Wednesday, 9 April 2014
Keywords and 1980s Art
William Morris gets a mention in Raymond Williams’s indispensable 1976 volume Keywords: A Vocabulary of Culture and Society (over his choice of Communist as a political self-designation in the 1890s), and I went along to the Liverpool Tate exhibition ‘Keywords: Art, Culture and Society in 1980s Britain’ with high expectations. The curators have picked thirteen of Williams’s keywords: these feature on the walls in a flamboyant script, while a rich selection of 1980s art – for the most part of a politically committed variety – is lined up opposite to them.
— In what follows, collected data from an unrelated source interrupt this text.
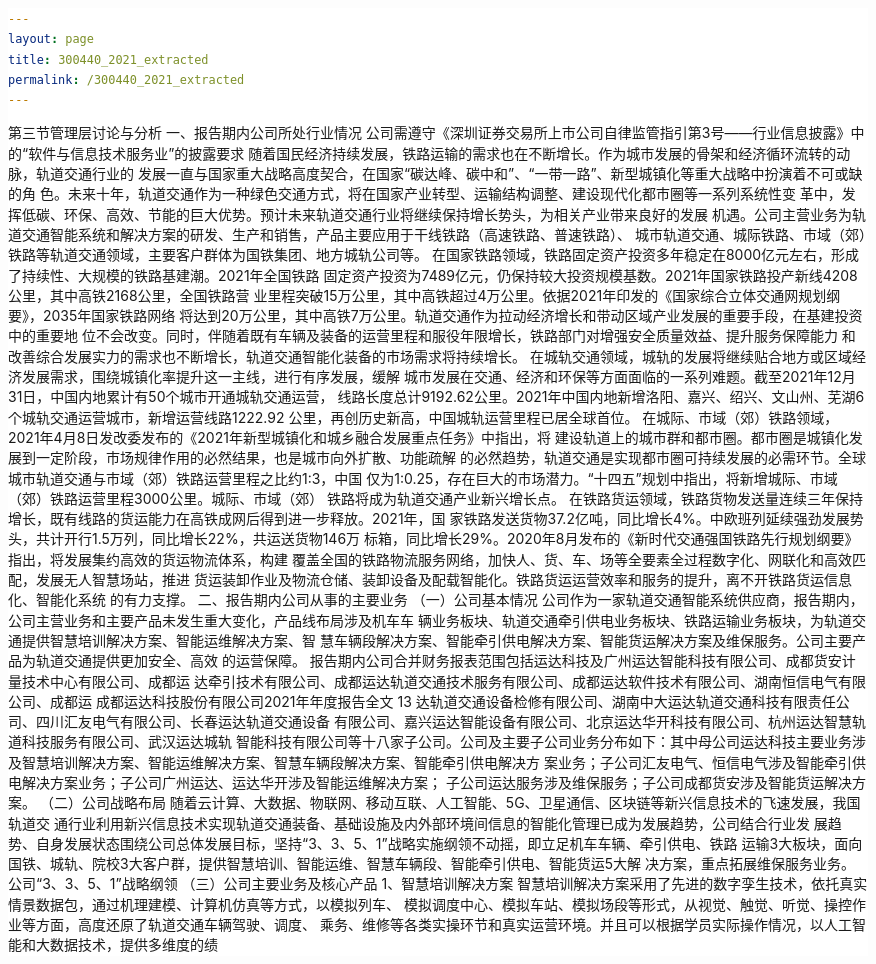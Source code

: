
 ```yaml
---
layout: page
title: 300440_2021_extracted
permalink: /300440_2021_extracted
---
```


第三节管理层讨论与分析
一、报告期内公司所处行业情况
公司需遵守《深圳证券交易所上市公司自律监管指引第3号——行业信息披露》中的“软件与信息技术服务业”的披露要求
随着国民经济持续发展，铁路运输的需求也在不断增长。作为城市发展的骨架和经济循环流转的动脉，轨道交通行业的
发展一直与国家重大战略高度契合，在国家“碳达峰、碳中和”、“一带一路”、新型城镇化等重大战略中扮演着不可或缺的角
色。未来十年，轨道交通作为一种绿色交通方式，将在国家产业转型、运输结构调整、建设现代化都市圈等一系列系统性变
革中，发挥低碳、环保、高效、节能的巨大优势。预计未来轨道交通行业将继续保持增长势头，为相关产业带来良好的发展
机遇。公司主营业务为轨道交通智能系统和解决方案的研发、生产和销售，产品主要应用于干线铁路（高速铁路、普速铁路）、
城市轨道交通、城际铁路、市域（郊）铁路等轨道交通领域，主要客户群体为国铁集团、地方城轨公司等。
在国家铁路领域，铁路固定资产投资多年稳定在8000亿元左右，形成了持续性、大规模的铁路基建潮。2021年全国铁路
固定资产投资为7489亿元，仍保持较大投资规模基数。2021年国家铁路投产新线4208公里，其中高铁2168公里，全国铁路营
业里程突破15万公里，其中高铁超过4万公里。依据2021年印发的《国家综合立体交通网规划纲要》，2035年国家铁路网络
将达到20万公里，其中高铁7万公里。轨道交通作为拉动经济增长和带动区域产业发展的重要手段，在基建投资中的重要地
位不会改变。同时，伴随着既有车辆及装备的运营里程和服役年限增长，铁路部门对增强安全质量效益、提升服务保障能力
和改善综合发展实力的需求也不断增长，轨道交通智能化装备的市场需求将持续增长。
在城轨交通领域，城轨的发展将继续贴合地方或区域经济发展需求，围绕城镇化率提升这一主线，进行有序发展，缓解
城市发展在交通、经济和环保等方面面临的一系列难题。截至2021年12月31日，中国内地累计有50个城市开通城轨交通运营，
线路长度总计9192.62公里。2021年中国内地新增洛阳、嘉兴、绍兴、文山州、芜湖6个城轨交通运营城市，新增运营线路1222.92
公里，再创历史新高，中国城轨运营里程已居全球首位。
在城际、市域（郊）铁路领域，2021年4月8日发改委发布的《2021年新型城镇化和城乡融合发展重点任务》中指出，将
建设轨道上的城市群和都市圈。都市圈是城镇化发展到一定阶段，市场规律作用的必然结果，也是城市向外扩散、功能疏解
的必然趋势，轨道交通是实现都市圈可持续发展的必需环节。全球城市轨道交通与市域（郊）铁路运营里程之比约1:3，中国
仅为1:0.25，存在巨大的市场潜力。“十四五”规划中指出，将新增城际、市域（郊）铁路运营里程3000公里。城际、市域（郊）
铁路将成为轨道交通产业新兴增长点。
在铁路货运领域，铁路货物发送量连续三年保持增长，既有线路的货运能力在高铁成网后得到进一步释放。2021年，国
家铁路发送货物37.2亿吨，同比增长4%。中欧班列延续强劲发展势头，共计开行1.5万列，同比增长22%，共运送货物146万
标箱，同比增长29%。2020年8月发布的《新时代交通强国铁路先行规划纲要》指出，将发展集约高效的货运物流体系，构建
覆盖全国的铁路物流服务网络，加快人、货、车、场等全要素全过程数字化、网联化和高效匹配，发展无人智慧场站，推进
货运装卸作业及物流仓储、装卸设备及配载智能化。铁路货运运营效率和服务的提升，离不开铁路货运信息化、智能化系统
的有力支撑。
二、报告期内公司从事的主要业务
（一）公司基本情况
公司作为一家轨道交通智能系统供应商，报告期内，公司主营业务和主要产品未发生重大变化，产品线布局涉及机车车
辆业务板块、轨道交通牵引供电业务板块、铁路运输业务板块，为轨道交通提供智慧培训解决方案、智能运维解决方案、智
慧车辆段解决方案、智能牵引供电解决方案、智能货运解决方案及维保服务。公司主要产品为轨道交通提供更加安全、高效
的运营保障。
报告期内公司合并财务报表范围包括运达科技及广州运达智能科技有限公司、成都货安计量技术中心有限公司、成都运
达牵引技术有限公司、成都运达轨道交通技术服务有限公司、成都运达软件技术有限公司、湖南恒信电气有限公司、成都运
成都运达科技股份有限公司2021年年度报告全文
13
达轨道交通设备检修有限公司、湖南中大运达轨道交通科技有限责任公司、四川汇友电气有限公司、长春运达轨道交通设备
有限公司、嘉兴运达智能设备有限公司、北京运达华开科技有限公司、杭州运达智慧轨道科技服务有限公司、武汉运达城轨
智能科技有限公司等十八家子公司。公司及主要子公司业务分布如下：其中母公司运达科技主要业务涉及智慧培训解决方案、智能运维解决方案、智慧车辆段解决方案、智能牵引供电解决方
案业务；子公司汇友电气、恒信电气涉及智能牵引供电解决方案业务；子公司广州运达、运达华开涉及智能运维解决方案；
子公司运达服务涉及维保服务；子公司成都货安涉及智能货运解决方案。
（二）公司战略布局
随着云计算、大数据、物联网、移动互联、人工智能、5G、卫星通信、区块链等新兴信息技术的飞速发展，我国轨道交
通行业利用新兴信息技术实现轨道交通装备、基础设施及内外部环境间信息的智能化管理已成为发展趋势，公司结合行业发
展趋势、自身发展状态围绕公司总体发展目标，坚持“3、3、5、1”战略实施纲领不动摇，即立足机车车辆、牵引供电、铁路
运输3大板块，面向国铁、城轨、院校3大客户群，提供智慧培训、智能运维、智慧车辆段、智能牵引供电、智能货运5大解
决方案，重点拓展维保服务业务。公司“3、3、5、1”战略纲领
（三）公司主要业务及核心产品
1、智慧培训解决方案
智慧培训解决方案采用了先进的数字孪生技术，依托真实情景数据包，通过机理建模、计算机仿真等方式，以模拟列车、
模拟调度中心、模拟车站、模拟场段等形式，从视觉、触觉、听觉、操控作业等方面，高度还原了轨道交通车辆驾驶、调度、
乘务、维修等各类实操环节和真实运营环境。并且可以根据学员实际操作情况，以人工智能和大数据技术，提供多维度的绩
Well, that’s the theory, though there is in fact some slippage in the practice. David Hockney’s fine portrait of his parents, for instance, which according to the exhibition brochure should be aligned - rather boringly, one can’t help thinking - with ‘private’ actually hangs opposite the term ‘structural’, which certainly has you racking your brains to make connections between the two (the Oedipal triangle was the only linkage I could come up with). Similarly, Stephen McKenna’s painting of ‘An English Oak tree’ which according to the brochure belongs with ‘folk’, actually hangs opposite ‘violence’, a rather more challenging montage-effect. And Stuart Bisley’s untitled oakbeam and soft wood installation, which alludes to the heavy labour of the mining and shipbuilding industries in Sunderland, certainly touches on important Williams preoccupations (work and working-class experience), but is oddly placed opposite the term ‘myth'.
I think that in the end this is more a show about 1980s political art than about Raymond Williams’s historical semantics. But given the slant of its choice of keywords – criticism, formalist, materialism and theory all feature, for instance – there is something of a bias towards conceptual art by politically motivated artists who probably did have some general awareness of Williams’s work. Some of the artefacts on display themselves focus on issues of language – Rose English’s ‘Plato’s Chair’ performances interrogate such terms as death, the sublime, soul, representation and so on – so there is a nice fit there with the Williamsite framework . Overall, this exhibition is a salutary reminder of how varied and resourceful the radical art of the decade was (black, feminist, gay, lesbian, Irish and ecological as well as socialist voices are represented here), and how shrunken progressive political prospects were in the epoch of Thatcher, Regan and Kohl. Only Gorbachev’s coming to power in the Soviet Union in 1985 gives a flicker of hope, but then, look how that turned out.